**Exercise details**
Restate every record word for word, without the pictures.

Stored data
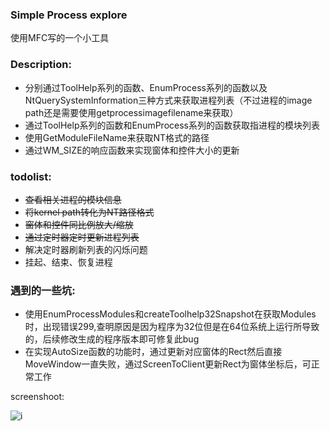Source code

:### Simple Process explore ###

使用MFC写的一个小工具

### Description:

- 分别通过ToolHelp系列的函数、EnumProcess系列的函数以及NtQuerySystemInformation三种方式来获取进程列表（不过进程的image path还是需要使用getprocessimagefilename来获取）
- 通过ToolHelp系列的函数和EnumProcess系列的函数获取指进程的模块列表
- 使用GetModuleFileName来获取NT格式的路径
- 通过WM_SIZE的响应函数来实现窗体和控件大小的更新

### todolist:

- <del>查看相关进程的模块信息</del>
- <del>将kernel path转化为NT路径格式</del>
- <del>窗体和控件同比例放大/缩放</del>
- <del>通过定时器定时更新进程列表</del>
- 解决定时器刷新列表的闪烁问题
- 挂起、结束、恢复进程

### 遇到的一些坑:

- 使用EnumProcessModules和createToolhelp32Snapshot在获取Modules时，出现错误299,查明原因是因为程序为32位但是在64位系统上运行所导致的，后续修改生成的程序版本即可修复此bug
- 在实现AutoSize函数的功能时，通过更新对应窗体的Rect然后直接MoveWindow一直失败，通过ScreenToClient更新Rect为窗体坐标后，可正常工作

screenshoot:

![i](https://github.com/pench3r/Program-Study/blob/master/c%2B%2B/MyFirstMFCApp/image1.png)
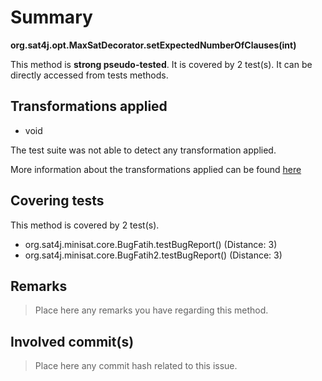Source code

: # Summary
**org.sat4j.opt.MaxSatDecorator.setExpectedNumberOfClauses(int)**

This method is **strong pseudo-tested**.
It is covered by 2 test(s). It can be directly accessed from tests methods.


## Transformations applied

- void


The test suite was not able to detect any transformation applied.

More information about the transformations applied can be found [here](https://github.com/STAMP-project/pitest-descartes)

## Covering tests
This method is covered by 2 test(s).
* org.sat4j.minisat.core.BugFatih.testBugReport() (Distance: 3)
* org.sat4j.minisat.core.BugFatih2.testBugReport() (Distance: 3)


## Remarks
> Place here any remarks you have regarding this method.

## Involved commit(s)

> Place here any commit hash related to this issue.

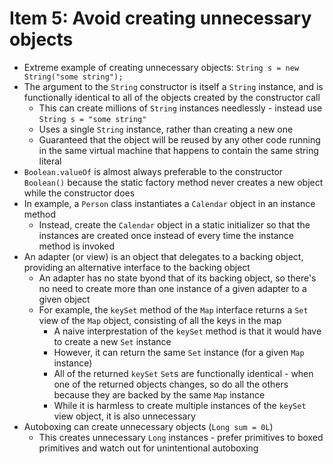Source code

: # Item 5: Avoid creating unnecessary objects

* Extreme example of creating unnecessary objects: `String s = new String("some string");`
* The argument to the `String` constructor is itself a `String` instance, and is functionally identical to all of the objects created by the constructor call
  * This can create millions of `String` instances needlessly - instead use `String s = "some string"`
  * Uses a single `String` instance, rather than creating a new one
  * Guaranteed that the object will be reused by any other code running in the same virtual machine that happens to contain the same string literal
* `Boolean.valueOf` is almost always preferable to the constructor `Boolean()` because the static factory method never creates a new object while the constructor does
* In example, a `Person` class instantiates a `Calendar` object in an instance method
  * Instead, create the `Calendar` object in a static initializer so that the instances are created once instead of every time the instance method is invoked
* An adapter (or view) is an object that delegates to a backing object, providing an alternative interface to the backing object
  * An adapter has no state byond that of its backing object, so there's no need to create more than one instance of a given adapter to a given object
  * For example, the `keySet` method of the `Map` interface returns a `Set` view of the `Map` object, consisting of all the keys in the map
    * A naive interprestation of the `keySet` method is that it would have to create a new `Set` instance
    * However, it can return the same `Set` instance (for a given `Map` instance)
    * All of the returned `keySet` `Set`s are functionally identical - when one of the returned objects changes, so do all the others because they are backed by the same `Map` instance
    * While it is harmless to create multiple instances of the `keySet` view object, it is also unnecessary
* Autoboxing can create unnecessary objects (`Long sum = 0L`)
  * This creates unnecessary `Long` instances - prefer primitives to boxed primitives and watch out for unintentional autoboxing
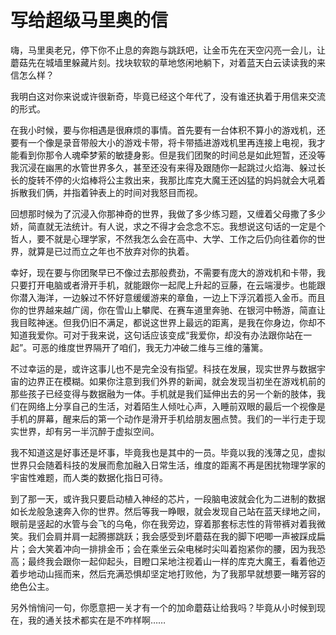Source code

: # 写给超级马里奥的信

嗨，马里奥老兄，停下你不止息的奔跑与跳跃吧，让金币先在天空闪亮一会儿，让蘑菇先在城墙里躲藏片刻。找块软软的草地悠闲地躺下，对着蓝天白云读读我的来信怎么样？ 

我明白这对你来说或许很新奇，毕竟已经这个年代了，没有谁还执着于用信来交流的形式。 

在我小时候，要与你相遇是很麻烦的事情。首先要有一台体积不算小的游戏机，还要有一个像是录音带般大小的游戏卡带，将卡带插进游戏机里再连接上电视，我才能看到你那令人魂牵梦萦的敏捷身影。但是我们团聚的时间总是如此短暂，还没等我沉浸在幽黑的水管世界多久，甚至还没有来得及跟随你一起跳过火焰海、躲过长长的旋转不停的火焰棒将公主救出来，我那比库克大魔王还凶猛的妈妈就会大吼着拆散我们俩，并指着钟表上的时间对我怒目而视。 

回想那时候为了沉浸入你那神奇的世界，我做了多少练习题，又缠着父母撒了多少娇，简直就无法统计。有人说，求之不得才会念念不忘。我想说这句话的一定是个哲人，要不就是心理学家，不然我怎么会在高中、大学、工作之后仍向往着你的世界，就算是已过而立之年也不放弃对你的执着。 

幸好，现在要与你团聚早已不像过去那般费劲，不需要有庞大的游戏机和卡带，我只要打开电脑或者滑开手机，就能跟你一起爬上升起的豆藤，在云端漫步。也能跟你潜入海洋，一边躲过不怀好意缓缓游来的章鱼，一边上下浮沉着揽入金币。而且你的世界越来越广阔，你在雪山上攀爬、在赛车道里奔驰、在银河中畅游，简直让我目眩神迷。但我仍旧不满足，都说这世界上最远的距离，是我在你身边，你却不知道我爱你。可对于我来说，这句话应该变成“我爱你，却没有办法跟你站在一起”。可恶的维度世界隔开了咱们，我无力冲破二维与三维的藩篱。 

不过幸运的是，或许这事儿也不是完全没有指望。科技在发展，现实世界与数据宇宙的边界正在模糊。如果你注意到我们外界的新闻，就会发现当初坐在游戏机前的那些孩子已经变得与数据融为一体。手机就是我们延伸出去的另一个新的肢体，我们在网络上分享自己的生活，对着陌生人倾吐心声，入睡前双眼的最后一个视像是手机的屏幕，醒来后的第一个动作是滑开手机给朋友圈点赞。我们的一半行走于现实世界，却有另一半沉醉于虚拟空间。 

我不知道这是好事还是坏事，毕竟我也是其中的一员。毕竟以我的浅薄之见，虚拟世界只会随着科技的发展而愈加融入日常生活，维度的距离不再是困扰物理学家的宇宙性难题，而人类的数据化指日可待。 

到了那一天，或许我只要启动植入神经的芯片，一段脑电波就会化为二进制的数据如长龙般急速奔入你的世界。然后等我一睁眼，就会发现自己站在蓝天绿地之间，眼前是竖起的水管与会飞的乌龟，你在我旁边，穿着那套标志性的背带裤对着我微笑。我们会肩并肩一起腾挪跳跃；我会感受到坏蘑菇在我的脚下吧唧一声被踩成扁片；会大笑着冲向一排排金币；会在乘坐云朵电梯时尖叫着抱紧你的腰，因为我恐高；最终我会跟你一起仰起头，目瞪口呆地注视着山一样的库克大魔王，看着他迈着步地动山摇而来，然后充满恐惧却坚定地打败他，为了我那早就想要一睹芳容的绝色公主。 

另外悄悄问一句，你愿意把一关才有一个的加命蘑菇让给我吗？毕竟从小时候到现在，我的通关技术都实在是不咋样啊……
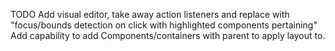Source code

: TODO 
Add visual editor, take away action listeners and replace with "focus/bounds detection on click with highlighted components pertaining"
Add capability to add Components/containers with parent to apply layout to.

**Solution to this exercise**
Source code

:### Simple Process explore ###

使用MFC写的一个小工具

### Description:

- 分别通过ToolHelp系列的函数、EnumProcess系列的函数以及NtQuerySystemInformation三种方式来获取进程列表（不过进程的image path还是需要使用getprocessimagefilename来获取）
- 通过ToolHelp系列的函数和EnumProcess系列的函数获取指进程的模块列表
- 使用GetModuleFileName来获取NT格式的路径
- 通过WM_SIZE的响应函数来实现窗体和控件大小的更新

### todolist:

- <del>查看相关进程的模块信息</del>
- <del>将kernel path转化为NT路径格式</del>
- <del>窗体和控件同比例放大/缩放</del>
- <del>通过定时器定时更新进程列表</del>
- 解决定时器刷新列表的闪烁问题
- 挂起、结束、恢复进程

### 遇到的一些坑:

- 使用EnumProcessModules和createToolhelp32Snapshot在获取Modules时，出现错误299,查明原因是因为程序为32位但是在64位系统上运行所导致的，后续修改生成的程序版本即可修复此bug
- 在实现AutoSize函数的功能时，通过更新对应窗体的Rect然后直接MoveWindow一直失败，通过ScreenToClient更新Rect为窗体坐标后，可正常工作

screenshoot:

![i](https://github.com/pench3r/Program-Study/blob/master/c%2B%2B/MyFirstMFCApp/image1.png)
Source code

: # Summary
**org.sat4j.opt.MaxSatDecorator.setExpectedNumberOfClauses(int)**

This method is **strong pseudo-tested**.
It is covered by 2 test(s). It can be directly accessed from tests methods.


## Transformations applied

- void


The test suite was not able to detect any transformation applied.

More information about the transformations applied can be found [here](https://github.com/STAMP-project/pitest-descartes)

## Covering tests
This method is covered by 2 test(s).
* org.sat4j.minisat.core.BugFatih.testBugReport() (Distance: 3)
* org.sat4j.minisat.core.BugFatih2.testBugReport() (Distance: 3)


## Remarks
> Place here any remarks you have regarding this method.

## Involved commit(s)

> Place here any commit hash related to this issue.

Source code

: # Item 5: Avoid creating unnecessary objects

* Extreme example of creating unnecessary objects: `String s = new String("some string");`
* The argument to the `String` constructor is itself a `String` instance, and is functionally identical to all of the objects created by the constructor call
  * This can create millions of `String` instances needlessly - instead use `String s = "some string"`
  * Uses a single `String` instance, rather than creating a new one
  * Guaranteed that the object will be reused by any other code running in the same virtual machine that happens to contain the same string literal
* `Boolean.valueOf` is almost always preferable to the constructor `Boolean()` because the static factory method never creates a new object while the constructor does
* In example, a `Person` class instantiates a `Calendar` object in an instance method
  * Instead, create the `Calendar` object in a static initializer so that the instances are created once instead of every time the instance method is invoked
* An adapter (or view) is an object that delegates to a backing object, providing an alternative interface to the backing object
  * An adapter has no state byond that of its backing object, so there's no need to create more than one instance of a given adapter to a given object
  * For example, the `keySet` method of the `Map` interface returns a `Set` view of the `Map` object, consisting of all the keys in the map
    * A naive interprestation of the `keySet` method is that it would have to create a new `Set` instance
    * However, it can return the same `Set` instance (for a given `Map` instance)
    * All of the returned `keySet` `Set`s are functionally identical - when one of the returned objects changes, so do all the others because they are backed by the same `Map` instance
    * While it is harmless to create multiple instances of the `keySet` view object, it is also unnecessary
* Autoboxing can create unnecessary objects (`Long sum = 0L`)
  * This creates unnecessary `Long` instances - prefer primitives to boxed primitives and watch out for unintentional autoboxing
Source code

: # 写给超级马里奥的信

嗨，马里奥老兄，停下你不止息的奔跑与跳跃吧，让金币先在天空闪亮一会儿，让蘑菇先在城墙里躲藏片刻。找块软软的草地悠闲地躺下，对着蓝天白云读读我的来信怎么样？ 

我明白这对你来说或许很新奇，毕竟已经这个年代了，没有谁还执着于用信来交流的形式。 

在我小时候，要与你相遇是很麻烦的事情。首先要有一台体积不算小的游戏机，还要有一个像是录音带般大小的游戏卡带，将卡带插进游戏机里再连接上电视，我才能看到你那令人魂牵梦萦的敏捷身影。但是我们团聚的时间总是如此短暂，还没等我沉浸在幽黑的水管世界多久，甚至还没有来得及跟随你一起跳过火焰海、躲过长长的旋转不停的火焰棒将公主救出来，我那比库克大魔王还凶猛的妈妈就会大吼着拆散我们俩，并指着钟表上的时间对我怒目而视。 

回想那时候为了沉浸入你那神奇的世界，我做了多少练习题，又缠着父母撒了多少娇，简直就无法统计。有人说，求之不得才会念念不忘。我想说这句话的一定是个哲人，要不就是心理学家，不然我怎么会在高中、大学、工作之后仍向往着你的世界，就算是已过而立之年也不放弃对你的执着。 

幸好，现在要与你团聚早已不像过去那般费劲，不需要有庞大的游戏机和卡带，我只要打开电脑或者滑开手机，就能跟你一起爬上升起的豆藤，在云端漫步。也能跟你潜入海洋，一边躲过不怀好意缓缓游来的章鱼，一边上下浮沉着揽入金币。而且你的世界越来越广阔，你在雪山上攀爬、在赛车道里奔驰、在银河中畅游，简直让我目眩神迷。但我仍旧不满足，都说这世界上最远的距离，是我在你身边，你却不知道我爱你。可对于我来说，这句话应该变成“我爱你，却没有办法跟你站在一起”。可恶的维度世界隔开了咱们，我无力冲破二维与三维的藩篱。 

不过幸运的是，或许这事儿也不是完全没有指望。科技在发展，现实世界与数据宇宙的边界正在模糊。如果你注意到我们外界的新闻，就会发现当初坐在游戏机前的那些孩子已经变得与数据融为一体。手机就是我们延伸出去的另一个新的肢体，我们在网络上分享自己的生活，对着陌生人倾吐心声，入睡前双眼的最后一个视像是手机的屏幕，醒来后的第一个动作是滑开手机给朋友圈点赞。我们的一半行走于现实世界，却有另一半沉醉于虚拟空间。 

我不知道这是好事还是坏事，毕竟我也是其中的一员。毕竟以我的浅薄之见，虚拟世界只会随着科技的发展而愈加融入日常生活，维度的距离不再是困扰物理学家的宇宙性难题，而人类的数据化指日可待。 

到了那一天，或许我只要启动植入神经的芯片，一段脑电波就会化为二进制的数据如长龙般急速奔入你的世界。然后等我一睁眼，就会发现自己站在蓝天绿地之间，眼前是竖起的水管与会飞的乌龟，你在我旁边，穿着那套标志性的背带裤对着我微笑。我们会肩并肩一起腾挪跳跃；我会感受到坏蘑菇在我的脚下吧唧一声被踩成扁片；会大笑着冲向一排排金币；会在乘坐云朵电梯时尖叫着抱紧你的腰，因为我恐高；最终我会跟你一起仰起头，目瞪口呆地注视着山一样的库克大魔王，看着他迈着步地动山摇而来，然后充满恐惧却坚定地打败他，为了我那早就想要一睹芳容的绝色公主。 

另外悄悄问一句，你愿意把一关才有一个的加命蘑菇让给我吗？毕竟从小时候到现在，我的通关技术都实在是不咋样啊……
Source code

: TODO 
Add visual editor, take away action listeners and replace with "focus/bounds detection on click with highlighted components pertaining"
Add capability to add Components/containers with parent to apply layout to.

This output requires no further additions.